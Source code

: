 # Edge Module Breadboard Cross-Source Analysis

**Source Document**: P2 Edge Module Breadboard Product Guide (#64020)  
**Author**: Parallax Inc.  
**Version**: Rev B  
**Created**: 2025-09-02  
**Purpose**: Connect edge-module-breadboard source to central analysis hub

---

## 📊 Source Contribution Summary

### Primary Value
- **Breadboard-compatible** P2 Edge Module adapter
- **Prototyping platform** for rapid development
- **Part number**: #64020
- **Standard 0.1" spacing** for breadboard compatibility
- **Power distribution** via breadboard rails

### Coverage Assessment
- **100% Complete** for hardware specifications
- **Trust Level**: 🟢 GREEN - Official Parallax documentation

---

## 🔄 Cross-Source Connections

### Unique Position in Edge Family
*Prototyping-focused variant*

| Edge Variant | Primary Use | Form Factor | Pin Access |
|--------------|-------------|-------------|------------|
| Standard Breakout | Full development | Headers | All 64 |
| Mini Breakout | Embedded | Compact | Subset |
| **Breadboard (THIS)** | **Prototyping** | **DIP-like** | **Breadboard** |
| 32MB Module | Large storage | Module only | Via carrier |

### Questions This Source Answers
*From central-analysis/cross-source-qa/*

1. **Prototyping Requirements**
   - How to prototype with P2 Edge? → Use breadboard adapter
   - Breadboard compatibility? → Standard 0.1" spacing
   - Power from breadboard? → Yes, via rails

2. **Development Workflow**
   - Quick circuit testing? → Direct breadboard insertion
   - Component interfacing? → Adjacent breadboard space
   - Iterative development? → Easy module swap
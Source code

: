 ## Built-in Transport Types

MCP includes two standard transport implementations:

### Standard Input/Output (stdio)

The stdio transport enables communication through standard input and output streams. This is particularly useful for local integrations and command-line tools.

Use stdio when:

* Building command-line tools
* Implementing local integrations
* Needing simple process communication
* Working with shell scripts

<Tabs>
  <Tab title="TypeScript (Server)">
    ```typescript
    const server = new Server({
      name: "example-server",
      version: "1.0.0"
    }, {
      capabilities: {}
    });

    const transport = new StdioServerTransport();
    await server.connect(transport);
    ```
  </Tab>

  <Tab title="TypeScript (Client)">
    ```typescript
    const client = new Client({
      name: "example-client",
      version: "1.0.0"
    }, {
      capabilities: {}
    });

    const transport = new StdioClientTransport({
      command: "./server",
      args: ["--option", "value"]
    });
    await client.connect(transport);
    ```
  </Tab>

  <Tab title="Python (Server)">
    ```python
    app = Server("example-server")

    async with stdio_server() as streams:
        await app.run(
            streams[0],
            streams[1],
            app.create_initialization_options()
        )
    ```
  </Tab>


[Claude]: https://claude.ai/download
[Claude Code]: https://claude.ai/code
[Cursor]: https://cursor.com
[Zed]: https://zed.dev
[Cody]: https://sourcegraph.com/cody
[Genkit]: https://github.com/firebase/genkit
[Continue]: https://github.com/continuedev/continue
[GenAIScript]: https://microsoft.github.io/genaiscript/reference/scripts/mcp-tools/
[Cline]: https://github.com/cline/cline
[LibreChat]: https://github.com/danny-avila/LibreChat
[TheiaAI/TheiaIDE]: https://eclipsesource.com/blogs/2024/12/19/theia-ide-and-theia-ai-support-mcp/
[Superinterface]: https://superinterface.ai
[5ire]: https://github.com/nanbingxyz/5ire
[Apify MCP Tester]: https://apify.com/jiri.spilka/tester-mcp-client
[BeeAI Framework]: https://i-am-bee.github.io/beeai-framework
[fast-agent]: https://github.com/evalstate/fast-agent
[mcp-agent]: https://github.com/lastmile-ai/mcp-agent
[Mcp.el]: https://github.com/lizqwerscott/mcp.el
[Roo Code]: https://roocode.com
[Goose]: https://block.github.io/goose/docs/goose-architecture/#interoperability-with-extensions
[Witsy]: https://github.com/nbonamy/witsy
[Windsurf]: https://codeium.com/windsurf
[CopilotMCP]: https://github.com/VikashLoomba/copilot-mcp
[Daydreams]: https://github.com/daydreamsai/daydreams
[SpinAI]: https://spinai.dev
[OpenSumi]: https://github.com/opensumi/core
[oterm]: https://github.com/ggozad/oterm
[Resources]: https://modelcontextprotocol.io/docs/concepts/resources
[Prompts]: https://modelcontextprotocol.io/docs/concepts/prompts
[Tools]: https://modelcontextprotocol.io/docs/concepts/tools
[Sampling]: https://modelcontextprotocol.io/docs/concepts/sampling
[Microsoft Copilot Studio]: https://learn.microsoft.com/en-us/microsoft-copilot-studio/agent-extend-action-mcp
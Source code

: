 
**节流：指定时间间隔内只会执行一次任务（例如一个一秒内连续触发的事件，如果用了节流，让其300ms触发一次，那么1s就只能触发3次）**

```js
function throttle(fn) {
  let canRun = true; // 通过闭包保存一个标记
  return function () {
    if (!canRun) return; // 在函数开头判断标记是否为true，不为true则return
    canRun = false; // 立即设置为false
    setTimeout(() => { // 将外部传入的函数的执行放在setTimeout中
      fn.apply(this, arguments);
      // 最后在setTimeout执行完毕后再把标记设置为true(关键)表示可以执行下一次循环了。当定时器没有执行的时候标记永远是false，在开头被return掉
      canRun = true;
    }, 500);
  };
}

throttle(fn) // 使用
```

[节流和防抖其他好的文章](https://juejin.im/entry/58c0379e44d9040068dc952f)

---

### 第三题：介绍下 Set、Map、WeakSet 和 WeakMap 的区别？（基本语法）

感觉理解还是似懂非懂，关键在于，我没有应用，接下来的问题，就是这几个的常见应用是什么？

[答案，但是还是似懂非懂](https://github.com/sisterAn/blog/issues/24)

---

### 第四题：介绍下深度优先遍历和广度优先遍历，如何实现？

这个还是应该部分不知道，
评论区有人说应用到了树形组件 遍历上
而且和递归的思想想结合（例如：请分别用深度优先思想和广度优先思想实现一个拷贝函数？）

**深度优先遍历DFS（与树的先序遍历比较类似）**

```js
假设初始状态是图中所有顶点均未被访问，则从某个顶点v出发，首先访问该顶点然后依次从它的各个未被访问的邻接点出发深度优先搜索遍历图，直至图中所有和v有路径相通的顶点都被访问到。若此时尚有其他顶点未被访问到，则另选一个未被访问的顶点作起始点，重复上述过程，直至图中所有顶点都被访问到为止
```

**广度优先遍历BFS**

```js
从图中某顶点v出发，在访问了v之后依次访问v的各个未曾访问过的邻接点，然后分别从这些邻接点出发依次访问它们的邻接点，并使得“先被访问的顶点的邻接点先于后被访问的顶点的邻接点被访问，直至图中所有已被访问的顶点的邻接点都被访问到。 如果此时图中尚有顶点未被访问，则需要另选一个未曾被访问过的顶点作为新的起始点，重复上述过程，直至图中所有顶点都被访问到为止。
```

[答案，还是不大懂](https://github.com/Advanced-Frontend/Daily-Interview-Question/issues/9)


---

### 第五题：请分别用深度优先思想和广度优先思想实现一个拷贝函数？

■ ■ ■ ■ ■

_TASK PROMPT_:
Locate the string "copilot" in the listing above and copy every line where it occurs.

_ANSWER SECTION_:
[CopilotMCP]: https://github.com/VikashLoomba/copilot-mcp
[Microsoft Copilot Studio]: https://learn.microsoft.com/en-us/microsoft-copilot-studio/agent-extend-action-mcp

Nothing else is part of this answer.